Obama, on the other hand, frequently speaks to hopes rather than fears, aspirations rather than resentments. He simply, quietly avoids repeating the usual talking points in favor of his own message.
As he put it in his star-making turn at the 2004 Democratic Convention:
"Hope in the face of difficulty, hope in the face of uncertainty, the audacity of hope: In the end, that is God's greatest gift to us, the bedrock of this nation, a belief in things not seen, a belief that there are better days ahead. "
He has at times even taken other liberals to task for the tone of their rhetoric. He is one of the very few Democrats with the nerve to criticize Daily Kos, telling the Kossacks to lay off after they threatened to go after Russ Feingold and Pat Leahy for voting to confirm John Roberts.
Obama scolded them for "vilifying good allies" adding: "I am convinced that ... the tone of much of our rhetoric is an impediment to creating a workable progressive majority in this country."
The combative mindset that drives many Democratic activists "misreads the American people," he told the Kossacks.
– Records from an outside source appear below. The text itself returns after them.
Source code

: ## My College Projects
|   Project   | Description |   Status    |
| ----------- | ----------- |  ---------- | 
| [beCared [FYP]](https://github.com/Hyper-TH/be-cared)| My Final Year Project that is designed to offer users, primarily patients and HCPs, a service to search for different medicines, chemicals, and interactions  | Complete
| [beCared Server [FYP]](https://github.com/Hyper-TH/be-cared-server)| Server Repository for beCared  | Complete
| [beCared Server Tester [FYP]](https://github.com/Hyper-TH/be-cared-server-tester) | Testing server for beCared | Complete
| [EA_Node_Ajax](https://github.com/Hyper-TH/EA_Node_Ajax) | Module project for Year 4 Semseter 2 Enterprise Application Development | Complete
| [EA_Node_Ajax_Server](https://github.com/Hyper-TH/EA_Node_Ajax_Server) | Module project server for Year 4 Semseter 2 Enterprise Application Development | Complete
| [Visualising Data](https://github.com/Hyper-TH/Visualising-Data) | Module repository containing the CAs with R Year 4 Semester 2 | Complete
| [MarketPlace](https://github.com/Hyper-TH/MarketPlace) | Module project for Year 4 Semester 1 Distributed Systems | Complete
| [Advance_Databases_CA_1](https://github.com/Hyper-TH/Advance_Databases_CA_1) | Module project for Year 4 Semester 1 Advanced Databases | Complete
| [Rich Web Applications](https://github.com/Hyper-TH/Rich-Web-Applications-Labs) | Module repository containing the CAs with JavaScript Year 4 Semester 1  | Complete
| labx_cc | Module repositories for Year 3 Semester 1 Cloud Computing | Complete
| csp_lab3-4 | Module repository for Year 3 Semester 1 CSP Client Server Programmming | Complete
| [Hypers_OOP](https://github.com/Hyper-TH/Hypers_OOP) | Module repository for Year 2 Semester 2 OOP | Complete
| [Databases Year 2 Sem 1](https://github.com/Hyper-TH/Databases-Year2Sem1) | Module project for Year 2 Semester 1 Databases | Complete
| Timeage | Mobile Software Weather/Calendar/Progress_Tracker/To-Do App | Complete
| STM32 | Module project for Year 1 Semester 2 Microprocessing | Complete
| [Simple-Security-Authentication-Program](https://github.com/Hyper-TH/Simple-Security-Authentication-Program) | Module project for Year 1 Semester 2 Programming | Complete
Americans are suspicious of labels and jargon. They don't believe that George W. Bush is "mean-spirited", corporations are "evil" or America is an "imperialist brute."
He urged them to instead follow the example of his predecessor:
Paul Simon used to consistently win the votes of much more conservative voters in Southern Illinois because he had mastered the art of "disagreeing without being disagreeable," and they trusted him to tell the truth.
Well, disagreeing with being disagreeable was one of Reagan's trademarks as well. Those same south Illinois voters could tell you. They voted for him for president in 1980 and 1984.
The author is a reporter with Investors Business Daily.